:: Task prompt ::
For the material below, reproduce exactly each line from the one that has "distinct, at most" through the one that has "zona de calibración.", and no others; pictures stay out.

:: Input data ::
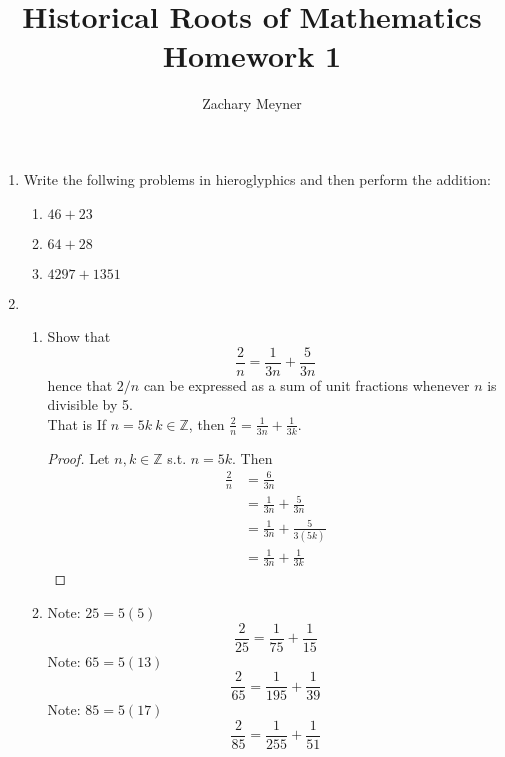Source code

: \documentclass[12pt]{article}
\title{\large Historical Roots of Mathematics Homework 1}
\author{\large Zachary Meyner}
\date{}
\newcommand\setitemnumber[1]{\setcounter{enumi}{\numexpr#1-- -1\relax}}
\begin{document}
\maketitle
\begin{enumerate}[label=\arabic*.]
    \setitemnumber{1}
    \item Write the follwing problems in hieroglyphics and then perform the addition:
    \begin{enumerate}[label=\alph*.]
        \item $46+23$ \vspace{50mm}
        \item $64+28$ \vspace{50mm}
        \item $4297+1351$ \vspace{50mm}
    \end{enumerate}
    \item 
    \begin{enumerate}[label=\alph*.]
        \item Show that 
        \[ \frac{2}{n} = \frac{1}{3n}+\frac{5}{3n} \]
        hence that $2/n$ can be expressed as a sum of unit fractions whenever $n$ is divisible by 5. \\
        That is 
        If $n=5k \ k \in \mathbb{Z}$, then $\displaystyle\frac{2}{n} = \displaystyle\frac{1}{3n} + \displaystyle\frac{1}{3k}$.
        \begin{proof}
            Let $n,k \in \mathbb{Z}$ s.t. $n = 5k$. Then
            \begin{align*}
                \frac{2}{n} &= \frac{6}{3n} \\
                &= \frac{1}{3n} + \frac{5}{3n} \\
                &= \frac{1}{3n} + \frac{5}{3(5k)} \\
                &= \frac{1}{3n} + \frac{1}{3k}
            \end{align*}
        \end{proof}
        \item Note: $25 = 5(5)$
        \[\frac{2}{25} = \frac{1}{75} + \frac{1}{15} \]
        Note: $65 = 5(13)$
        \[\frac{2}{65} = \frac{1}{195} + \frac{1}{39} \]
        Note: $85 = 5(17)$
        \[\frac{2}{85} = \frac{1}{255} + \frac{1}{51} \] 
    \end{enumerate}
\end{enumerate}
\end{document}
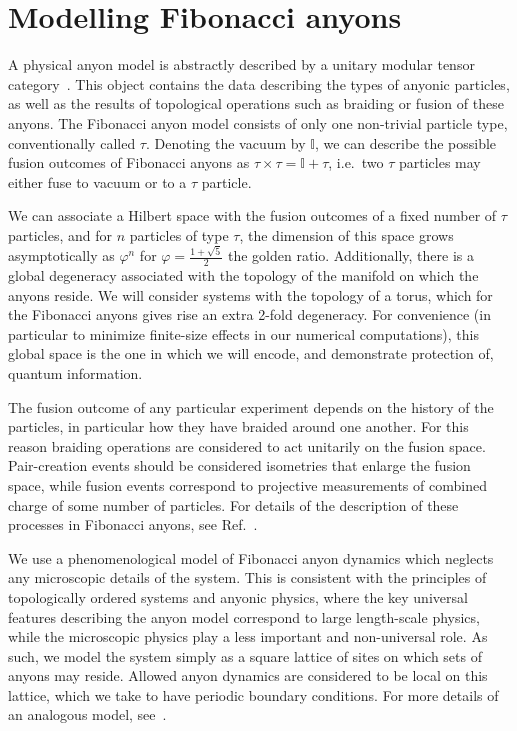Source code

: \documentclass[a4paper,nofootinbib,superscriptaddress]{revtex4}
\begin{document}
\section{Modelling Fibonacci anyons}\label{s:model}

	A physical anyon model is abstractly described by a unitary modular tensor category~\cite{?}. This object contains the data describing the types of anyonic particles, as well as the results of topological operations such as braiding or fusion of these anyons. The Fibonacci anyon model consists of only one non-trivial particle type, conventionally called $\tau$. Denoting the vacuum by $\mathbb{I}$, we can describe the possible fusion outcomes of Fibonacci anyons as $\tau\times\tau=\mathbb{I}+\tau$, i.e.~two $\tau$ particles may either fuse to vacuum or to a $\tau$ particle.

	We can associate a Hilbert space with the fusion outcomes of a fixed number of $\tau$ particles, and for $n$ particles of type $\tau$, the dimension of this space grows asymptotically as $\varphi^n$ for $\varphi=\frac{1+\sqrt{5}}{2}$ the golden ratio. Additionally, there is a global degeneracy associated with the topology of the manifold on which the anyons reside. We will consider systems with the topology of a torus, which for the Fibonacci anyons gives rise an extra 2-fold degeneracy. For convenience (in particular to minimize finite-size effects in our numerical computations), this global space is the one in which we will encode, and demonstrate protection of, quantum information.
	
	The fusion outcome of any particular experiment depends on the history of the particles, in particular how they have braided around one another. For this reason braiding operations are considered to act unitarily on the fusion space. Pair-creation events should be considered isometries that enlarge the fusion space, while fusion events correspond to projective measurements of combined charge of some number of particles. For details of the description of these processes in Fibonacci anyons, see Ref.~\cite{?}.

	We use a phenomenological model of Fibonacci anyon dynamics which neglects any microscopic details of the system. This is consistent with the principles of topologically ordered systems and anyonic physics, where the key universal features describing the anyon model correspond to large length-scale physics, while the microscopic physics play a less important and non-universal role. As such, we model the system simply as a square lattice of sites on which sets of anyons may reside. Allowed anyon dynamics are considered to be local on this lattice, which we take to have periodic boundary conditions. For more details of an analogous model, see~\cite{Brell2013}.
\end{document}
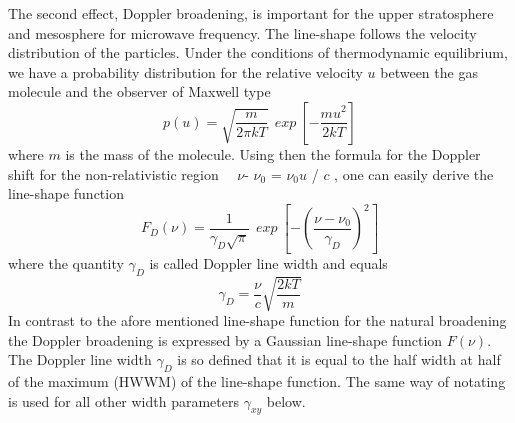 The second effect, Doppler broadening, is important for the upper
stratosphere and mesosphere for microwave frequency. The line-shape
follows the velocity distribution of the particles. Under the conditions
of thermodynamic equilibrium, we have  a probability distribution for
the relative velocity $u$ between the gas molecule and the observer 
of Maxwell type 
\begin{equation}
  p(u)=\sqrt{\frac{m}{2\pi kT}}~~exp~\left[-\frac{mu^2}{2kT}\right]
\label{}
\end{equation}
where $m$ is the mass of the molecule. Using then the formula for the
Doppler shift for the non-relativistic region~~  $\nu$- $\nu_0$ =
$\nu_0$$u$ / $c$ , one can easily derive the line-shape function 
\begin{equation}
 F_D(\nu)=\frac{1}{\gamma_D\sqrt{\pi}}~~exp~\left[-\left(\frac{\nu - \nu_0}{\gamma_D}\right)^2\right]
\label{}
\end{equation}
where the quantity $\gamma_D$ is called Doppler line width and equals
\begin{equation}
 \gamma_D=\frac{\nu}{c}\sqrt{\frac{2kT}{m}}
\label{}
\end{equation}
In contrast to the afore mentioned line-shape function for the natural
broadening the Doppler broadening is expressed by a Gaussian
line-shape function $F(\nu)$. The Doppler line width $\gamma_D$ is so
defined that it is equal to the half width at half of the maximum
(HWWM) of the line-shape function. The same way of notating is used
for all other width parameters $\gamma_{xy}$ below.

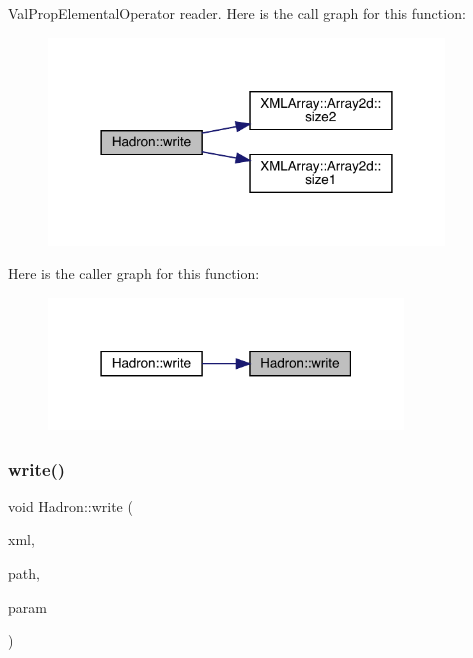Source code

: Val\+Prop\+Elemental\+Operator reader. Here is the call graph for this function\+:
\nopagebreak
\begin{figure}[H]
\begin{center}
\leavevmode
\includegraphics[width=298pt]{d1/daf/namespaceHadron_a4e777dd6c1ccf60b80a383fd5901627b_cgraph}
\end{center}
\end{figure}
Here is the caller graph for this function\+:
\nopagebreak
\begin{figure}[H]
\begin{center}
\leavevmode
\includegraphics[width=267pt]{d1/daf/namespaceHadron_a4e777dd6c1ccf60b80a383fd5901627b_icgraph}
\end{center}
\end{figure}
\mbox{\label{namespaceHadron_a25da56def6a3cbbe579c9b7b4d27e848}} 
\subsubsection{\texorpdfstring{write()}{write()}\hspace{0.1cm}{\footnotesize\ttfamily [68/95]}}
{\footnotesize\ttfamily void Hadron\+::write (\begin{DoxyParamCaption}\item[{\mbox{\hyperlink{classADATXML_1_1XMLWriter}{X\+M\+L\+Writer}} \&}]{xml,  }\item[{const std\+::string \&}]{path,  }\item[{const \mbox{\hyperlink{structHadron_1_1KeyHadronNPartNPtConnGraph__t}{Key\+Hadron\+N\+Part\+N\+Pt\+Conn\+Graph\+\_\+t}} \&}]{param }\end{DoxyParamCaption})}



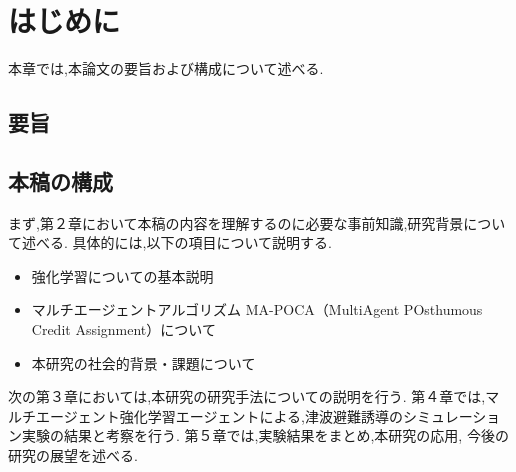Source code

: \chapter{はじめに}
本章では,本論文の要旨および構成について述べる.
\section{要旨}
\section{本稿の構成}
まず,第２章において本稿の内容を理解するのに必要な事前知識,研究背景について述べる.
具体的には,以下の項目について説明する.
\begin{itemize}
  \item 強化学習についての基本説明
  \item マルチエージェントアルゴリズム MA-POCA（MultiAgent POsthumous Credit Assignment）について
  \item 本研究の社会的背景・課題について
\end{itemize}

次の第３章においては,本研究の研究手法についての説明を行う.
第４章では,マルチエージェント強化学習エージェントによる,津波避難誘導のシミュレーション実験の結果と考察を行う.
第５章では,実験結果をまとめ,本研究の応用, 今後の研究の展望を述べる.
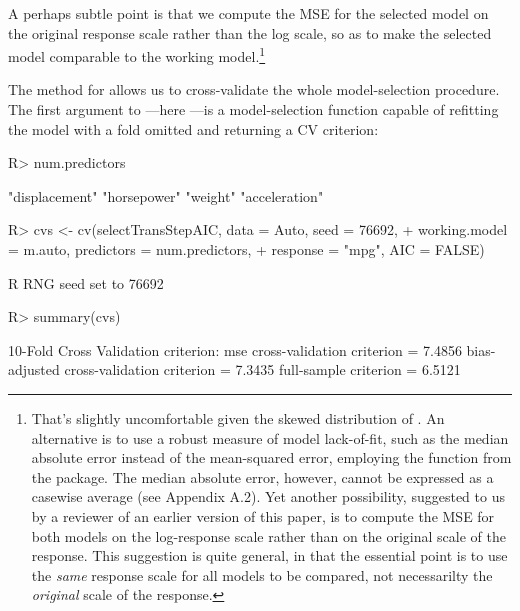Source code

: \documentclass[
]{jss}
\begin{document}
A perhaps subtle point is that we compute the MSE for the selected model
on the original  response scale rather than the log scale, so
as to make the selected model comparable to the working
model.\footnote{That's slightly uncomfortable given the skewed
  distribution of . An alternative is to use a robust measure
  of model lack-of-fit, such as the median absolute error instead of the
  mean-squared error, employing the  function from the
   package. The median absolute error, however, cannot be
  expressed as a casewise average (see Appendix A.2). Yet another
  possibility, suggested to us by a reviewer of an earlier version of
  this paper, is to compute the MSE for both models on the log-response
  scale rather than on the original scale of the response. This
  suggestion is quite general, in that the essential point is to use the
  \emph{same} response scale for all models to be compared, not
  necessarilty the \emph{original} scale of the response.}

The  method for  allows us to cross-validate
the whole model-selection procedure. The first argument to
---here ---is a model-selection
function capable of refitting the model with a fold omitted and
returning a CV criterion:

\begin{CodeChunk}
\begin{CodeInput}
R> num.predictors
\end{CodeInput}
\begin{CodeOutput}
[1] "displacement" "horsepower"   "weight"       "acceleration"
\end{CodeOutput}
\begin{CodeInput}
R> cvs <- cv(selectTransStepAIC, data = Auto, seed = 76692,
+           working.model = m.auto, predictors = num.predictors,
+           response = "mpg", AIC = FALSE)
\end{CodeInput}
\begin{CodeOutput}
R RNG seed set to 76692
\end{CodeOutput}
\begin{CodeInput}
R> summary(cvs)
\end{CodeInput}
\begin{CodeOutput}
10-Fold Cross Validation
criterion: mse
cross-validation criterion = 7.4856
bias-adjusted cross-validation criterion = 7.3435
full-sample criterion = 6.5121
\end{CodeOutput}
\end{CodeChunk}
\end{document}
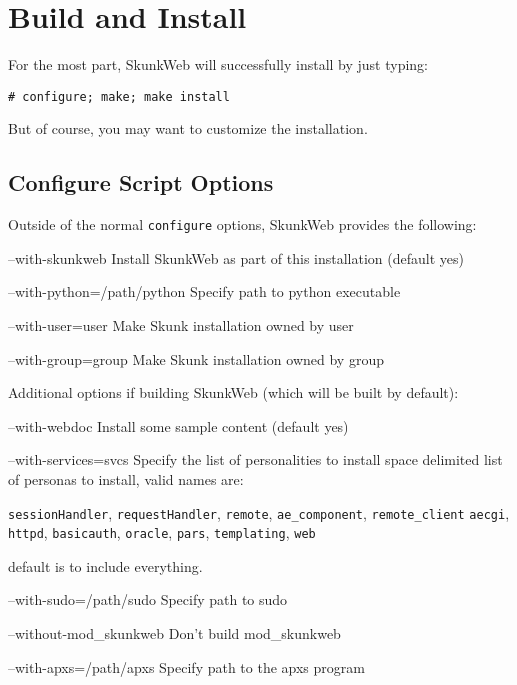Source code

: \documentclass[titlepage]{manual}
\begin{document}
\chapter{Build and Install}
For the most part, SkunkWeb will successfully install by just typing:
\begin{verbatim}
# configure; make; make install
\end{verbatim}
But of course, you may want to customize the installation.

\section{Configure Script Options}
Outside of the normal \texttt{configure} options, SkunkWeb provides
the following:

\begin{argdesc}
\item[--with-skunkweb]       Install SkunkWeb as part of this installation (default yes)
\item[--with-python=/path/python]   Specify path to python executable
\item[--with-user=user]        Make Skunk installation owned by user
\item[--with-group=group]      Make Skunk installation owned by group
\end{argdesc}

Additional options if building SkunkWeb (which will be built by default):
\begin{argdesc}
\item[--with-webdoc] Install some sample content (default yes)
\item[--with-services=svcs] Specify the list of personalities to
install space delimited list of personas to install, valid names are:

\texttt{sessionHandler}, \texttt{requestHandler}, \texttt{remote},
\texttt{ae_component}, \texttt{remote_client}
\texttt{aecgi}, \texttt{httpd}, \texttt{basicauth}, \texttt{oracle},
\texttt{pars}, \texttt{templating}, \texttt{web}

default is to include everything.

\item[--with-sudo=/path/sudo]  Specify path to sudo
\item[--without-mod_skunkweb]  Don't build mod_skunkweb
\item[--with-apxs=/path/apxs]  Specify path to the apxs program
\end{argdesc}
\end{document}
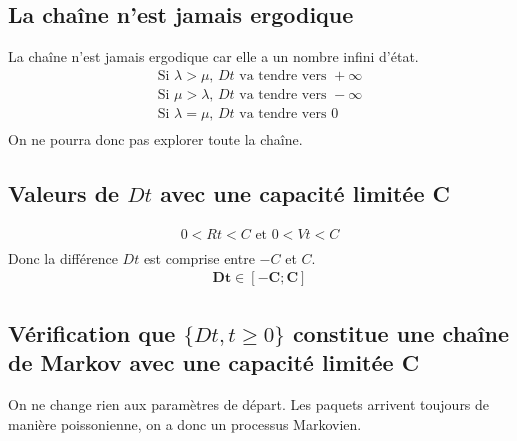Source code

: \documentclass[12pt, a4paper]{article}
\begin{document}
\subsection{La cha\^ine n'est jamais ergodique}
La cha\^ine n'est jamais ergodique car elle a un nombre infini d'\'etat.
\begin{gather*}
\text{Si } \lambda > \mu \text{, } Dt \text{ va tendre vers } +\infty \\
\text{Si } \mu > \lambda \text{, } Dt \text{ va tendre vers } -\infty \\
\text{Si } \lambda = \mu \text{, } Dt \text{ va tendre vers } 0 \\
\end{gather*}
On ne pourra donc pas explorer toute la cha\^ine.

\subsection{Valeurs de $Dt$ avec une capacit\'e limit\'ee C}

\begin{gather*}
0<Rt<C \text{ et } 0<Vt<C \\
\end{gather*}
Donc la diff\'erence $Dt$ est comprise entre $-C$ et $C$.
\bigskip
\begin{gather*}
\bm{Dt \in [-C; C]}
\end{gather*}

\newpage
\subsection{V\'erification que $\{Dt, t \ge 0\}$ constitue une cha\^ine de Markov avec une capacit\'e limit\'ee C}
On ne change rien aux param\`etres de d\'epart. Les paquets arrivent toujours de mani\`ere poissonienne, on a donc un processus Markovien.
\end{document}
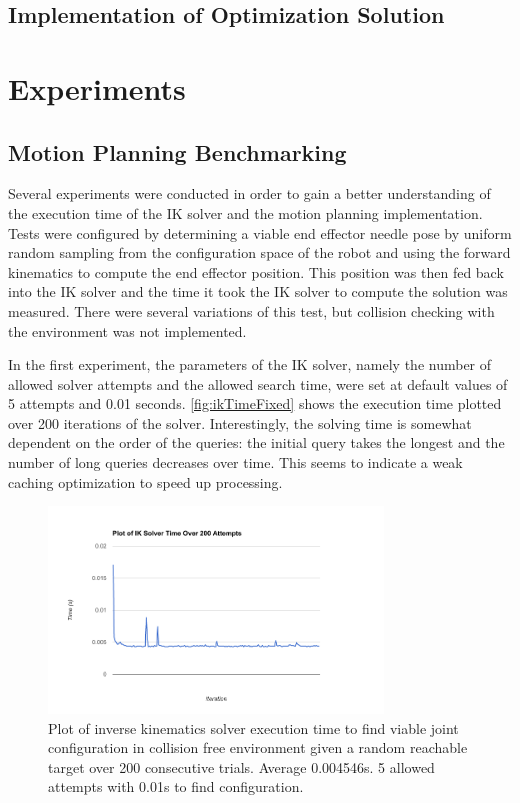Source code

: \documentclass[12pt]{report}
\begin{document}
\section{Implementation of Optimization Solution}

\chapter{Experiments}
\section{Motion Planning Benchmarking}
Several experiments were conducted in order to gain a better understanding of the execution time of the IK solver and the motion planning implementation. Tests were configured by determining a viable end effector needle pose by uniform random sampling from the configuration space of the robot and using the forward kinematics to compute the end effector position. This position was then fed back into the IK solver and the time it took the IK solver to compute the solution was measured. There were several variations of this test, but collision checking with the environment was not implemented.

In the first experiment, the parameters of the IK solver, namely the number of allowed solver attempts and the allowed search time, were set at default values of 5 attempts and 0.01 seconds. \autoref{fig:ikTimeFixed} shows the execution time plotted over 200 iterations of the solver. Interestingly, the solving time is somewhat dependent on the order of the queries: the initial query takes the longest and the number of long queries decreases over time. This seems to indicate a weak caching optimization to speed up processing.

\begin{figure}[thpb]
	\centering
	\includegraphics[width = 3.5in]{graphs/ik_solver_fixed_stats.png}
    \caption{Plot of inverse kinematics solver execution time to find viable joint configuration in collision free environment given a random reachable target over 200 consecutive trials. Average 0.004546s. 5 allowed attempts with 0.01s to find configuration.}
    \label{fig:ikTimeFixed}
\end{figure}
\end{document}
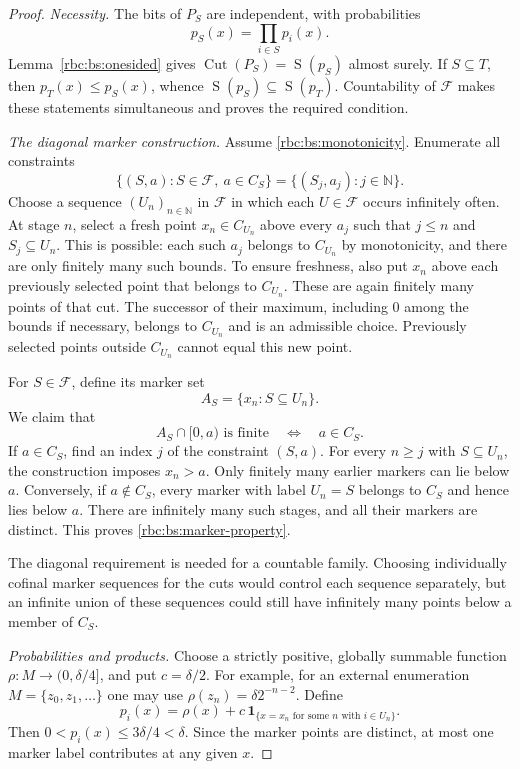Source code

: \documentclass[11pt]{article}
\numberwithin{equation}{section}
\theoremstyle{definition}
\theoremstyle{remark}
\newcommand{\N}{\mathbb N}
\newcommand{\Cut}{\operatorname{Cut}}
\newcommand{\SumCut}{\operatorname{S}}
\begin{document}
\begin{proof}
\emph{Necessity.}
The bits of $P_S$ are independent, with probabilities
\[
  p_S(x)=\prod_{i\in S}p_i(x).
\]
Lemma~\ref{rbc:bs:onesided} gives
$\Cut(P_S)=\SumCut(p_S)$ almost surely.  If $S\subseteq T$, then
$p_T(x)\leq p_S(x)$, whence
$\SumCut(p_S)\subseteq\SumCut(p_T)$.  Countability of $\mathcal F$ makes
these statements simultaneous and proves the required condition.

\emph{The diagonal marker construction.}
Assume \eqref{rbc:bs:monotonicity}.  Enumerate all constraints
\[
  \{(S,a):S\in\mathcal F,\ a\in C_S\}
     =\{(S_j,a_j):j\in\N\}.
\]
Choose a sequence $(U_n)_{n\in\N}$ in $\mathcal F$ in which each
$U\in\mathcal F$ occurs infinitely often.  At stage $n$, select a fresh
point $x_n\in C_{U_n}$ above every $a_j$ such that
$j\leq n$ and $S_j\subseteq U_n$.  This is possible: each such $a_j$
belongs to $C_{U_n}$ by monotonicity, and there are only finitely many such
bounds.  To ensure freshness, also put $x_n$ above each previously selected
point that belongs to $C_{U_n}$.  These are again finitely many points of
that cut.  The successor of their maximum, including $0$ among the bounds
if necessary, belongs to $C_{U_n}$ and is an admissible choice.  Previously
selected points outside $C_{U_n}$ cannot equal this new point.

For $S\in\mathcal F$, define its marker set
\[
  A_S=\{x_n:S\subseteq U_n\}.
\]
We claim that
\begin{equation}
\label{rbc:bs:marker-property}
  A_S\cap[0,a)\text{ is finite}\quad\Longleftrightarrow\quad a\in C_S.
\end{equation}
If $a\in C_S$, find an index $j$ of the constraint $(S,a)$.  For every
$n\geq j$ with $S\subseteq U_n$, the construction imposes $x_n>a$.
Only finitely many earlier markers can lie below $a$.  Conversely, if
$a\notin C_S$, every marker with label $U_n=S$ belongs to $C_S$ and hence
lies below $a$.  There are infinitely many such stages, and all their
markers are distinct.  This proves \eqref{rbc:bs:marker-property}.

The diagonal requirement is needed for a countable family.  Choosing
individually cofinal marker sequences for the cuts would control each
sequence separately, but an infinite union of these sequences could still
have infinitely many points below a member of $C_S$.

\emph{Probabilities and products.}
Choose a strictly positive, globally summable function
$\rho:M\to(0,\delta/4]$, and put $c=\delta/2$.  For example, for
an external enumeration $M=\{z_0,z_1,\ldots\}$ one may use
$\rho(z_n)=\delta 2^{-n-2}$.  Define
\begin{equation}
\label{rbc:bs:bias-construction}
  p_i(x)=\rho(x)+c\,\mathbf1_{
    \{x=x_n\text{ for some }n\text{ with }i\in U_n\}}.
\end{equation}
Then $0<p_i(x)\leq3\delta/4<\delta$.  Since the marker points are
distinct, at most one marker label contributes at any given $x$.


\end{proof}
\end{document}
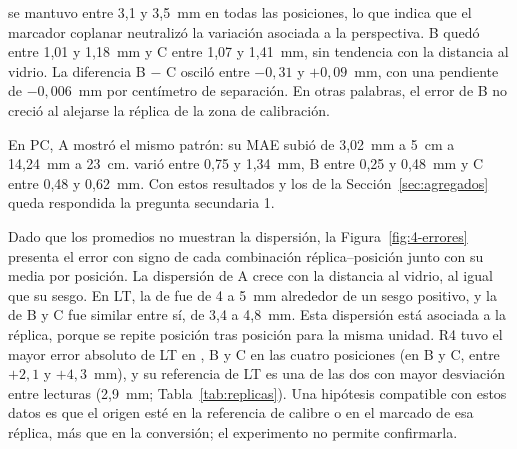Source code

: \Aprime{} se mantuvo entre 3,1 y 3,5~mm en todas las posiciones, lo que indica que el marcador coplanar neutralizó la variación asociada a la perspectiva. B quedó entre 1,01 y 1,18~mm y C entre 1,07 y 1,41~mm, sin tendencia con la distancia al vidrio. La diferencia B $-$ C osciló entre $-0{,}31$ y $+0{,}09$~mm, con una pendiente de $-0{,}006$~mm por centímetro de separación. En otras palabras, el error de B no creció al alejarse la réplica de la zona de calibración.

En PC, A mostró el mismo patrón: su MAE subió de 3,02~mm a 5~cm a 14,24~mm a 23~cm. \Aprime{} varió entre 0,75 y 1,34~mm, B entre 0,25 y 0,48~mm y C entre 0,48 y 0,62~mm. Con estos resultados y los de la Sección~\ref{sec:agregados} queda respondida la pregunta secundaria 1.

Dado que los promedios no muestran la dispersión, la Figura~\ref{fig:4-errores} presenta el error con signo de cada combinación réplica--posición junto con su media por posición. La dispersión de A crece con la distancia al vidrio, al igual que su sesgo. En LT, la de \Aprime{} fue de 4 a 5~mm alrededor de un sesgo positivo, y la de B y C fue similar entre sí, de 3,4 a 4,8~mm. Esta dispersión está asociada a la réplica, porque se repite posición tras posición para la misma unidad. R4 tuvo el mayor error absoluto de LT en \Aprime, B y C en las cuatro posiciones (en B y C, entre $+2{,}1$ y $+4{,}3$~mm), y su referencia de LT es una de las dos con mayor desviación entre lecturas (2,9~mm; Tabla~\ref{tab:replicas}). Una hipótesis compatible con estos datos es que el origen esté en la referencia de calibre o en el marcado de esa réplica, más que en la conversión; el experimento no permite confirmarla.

:: Output of the exercise ::
distinct, at most one marker label contributes at any given $x$.


\end{proof}
\end{document}
Source code

: \Aprime{} se mantuvo entre 3,1 y 3,5~mm en todas las posiciones, lo que indica que el marcador coplanar neutralizó la variación asociada a la perspectiva. B quedó entre 1,01 y 1,18~mm y C entre 1,07 y 1,41~mm, sin tendencia con la distancia al vidrio. La diferencia B $-$ C osciló entre $-0{,}31$ y $+0{,}09$~mm, con una pendiente de $-0{,}006$~mm por centímetro de separación. En otras palabras, el error de B no creció al alejarse la réplica de la zona de calibración.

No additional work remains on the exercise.